Collected data entries
******************************
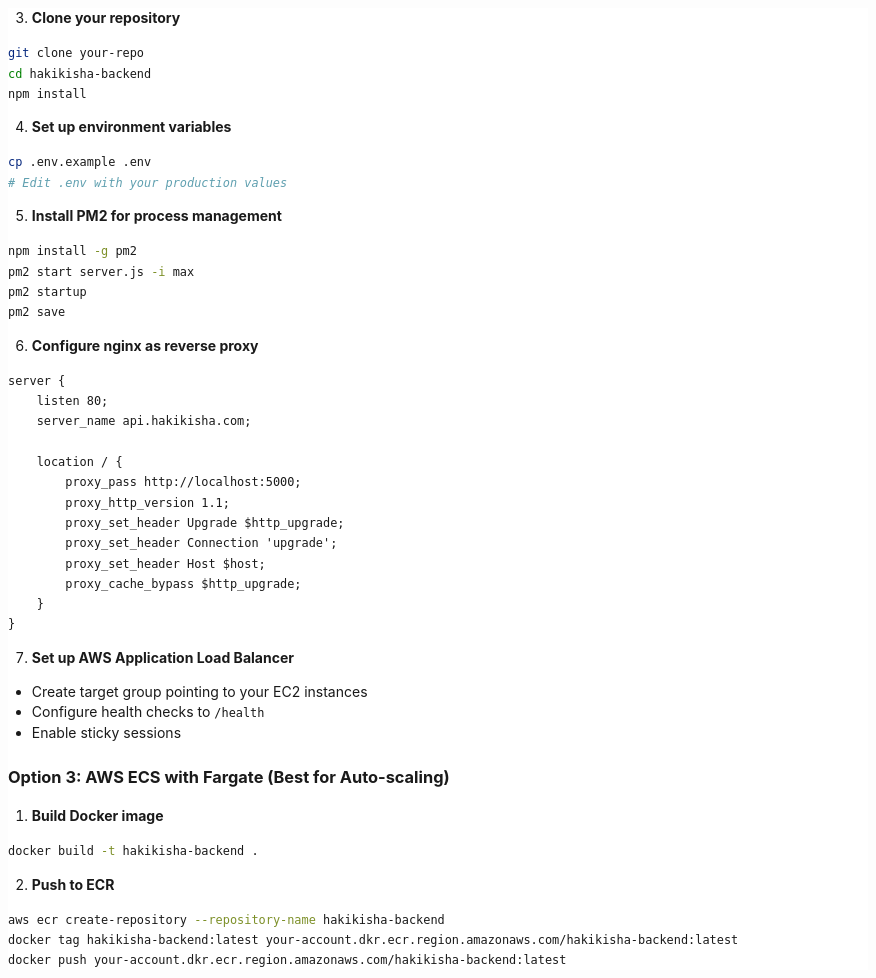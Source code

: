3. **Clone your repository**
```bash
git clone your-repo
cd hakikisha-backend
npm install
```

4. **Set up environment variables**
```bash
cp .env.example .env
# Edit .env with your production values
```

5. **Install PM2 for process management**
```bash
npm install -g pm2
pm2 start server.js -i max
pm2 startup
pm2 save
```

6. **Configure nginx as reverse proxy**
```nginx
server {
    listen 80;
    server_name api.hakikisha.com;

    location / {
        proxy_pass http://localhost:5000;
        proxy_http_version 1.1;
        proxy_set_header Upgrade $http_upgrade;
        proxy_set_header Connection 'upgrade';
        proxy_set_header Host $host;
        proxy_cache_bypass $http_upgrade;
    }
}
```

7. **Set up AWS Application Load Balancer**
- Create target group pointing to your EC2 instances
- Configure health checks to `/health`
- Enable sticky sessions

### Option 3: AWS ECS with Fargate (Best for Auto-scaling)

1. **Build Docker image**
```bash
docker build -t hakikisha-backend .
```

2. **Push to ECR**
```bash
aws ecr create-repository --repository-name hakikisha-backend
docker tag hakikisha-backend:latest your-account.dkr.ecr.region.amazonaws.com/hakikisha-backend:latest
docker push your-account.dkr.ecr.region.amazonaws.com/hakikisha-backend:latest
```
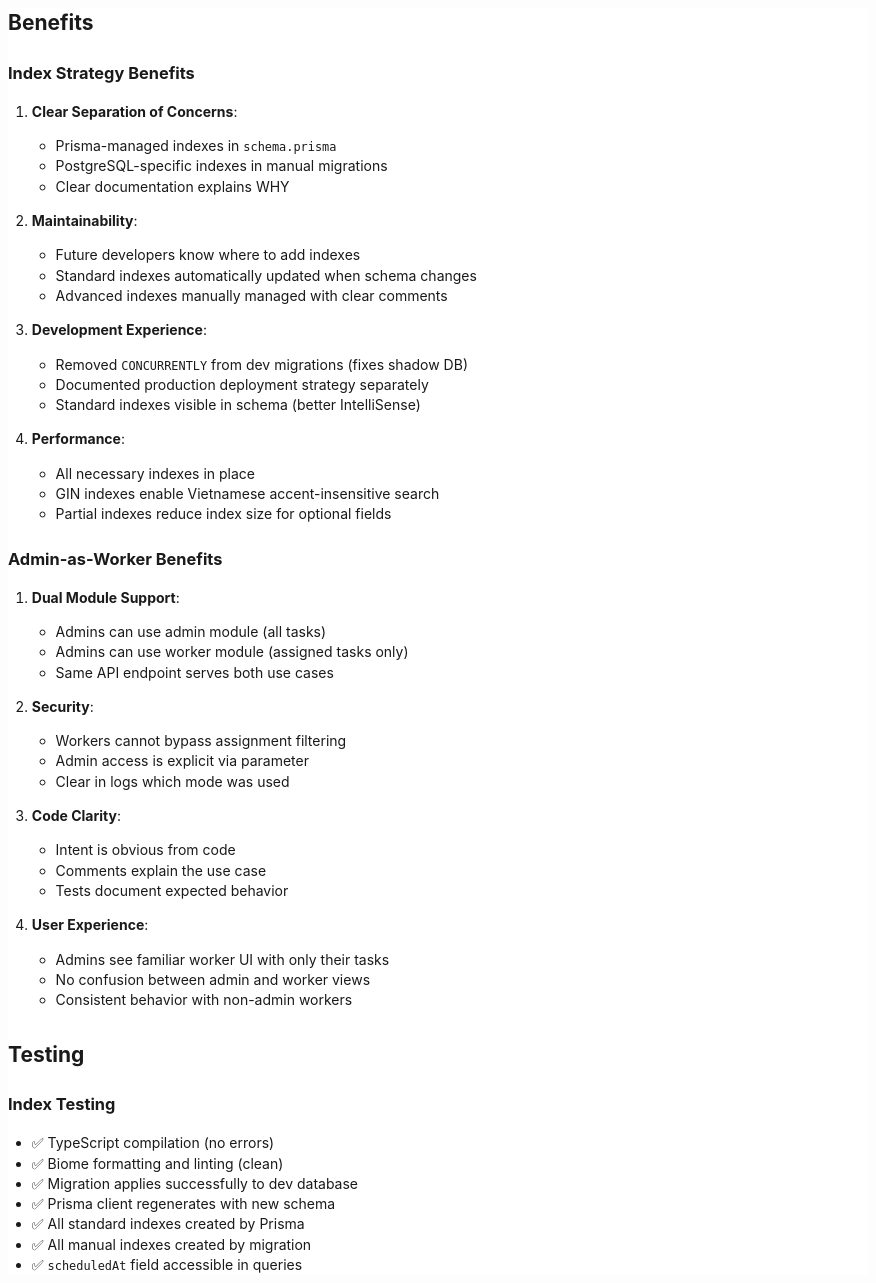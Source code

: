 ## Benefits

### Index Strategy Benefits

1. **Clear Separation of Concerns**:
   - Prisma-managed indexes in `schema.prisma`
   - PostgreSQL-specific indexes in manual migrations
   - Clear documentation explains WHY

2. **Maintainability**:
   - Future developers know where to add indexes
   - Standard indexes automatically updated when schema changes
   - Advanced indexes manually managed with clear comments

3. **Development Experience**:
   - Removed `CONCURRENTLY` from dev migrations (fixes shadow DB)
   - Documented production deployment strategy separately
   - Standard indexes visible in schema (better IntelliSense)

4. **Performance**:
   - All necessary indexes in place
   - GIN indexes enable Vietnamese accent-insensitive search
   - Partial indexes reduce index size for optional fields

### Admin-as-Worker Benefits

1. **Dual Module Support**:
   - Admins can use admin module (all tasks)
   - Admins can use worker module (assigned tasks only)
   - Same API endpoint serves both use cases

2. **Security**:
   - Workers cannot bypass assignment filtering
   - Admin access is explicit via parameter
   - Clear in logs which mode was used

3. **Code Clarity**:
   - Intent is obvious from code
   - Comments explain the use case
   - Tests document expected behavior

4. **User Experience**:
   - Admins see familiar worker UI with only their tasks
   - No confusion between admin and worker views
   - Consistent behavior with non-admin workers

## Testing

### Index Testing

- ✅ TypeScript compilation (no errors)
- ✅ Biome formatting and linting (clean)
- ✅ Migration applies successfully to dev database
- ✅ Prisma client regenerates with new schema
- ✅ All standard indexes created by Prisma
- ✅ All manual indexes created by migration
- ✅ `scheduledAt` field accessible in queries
******************************
Exercise prompt
Take every line above that includes "migrations" and list it.

Exercise solution
   - PostgreSQL-specific indexes in manual migrations
   - Removed `CONCURRENTLY` from dev migrations (fixes shadow DB)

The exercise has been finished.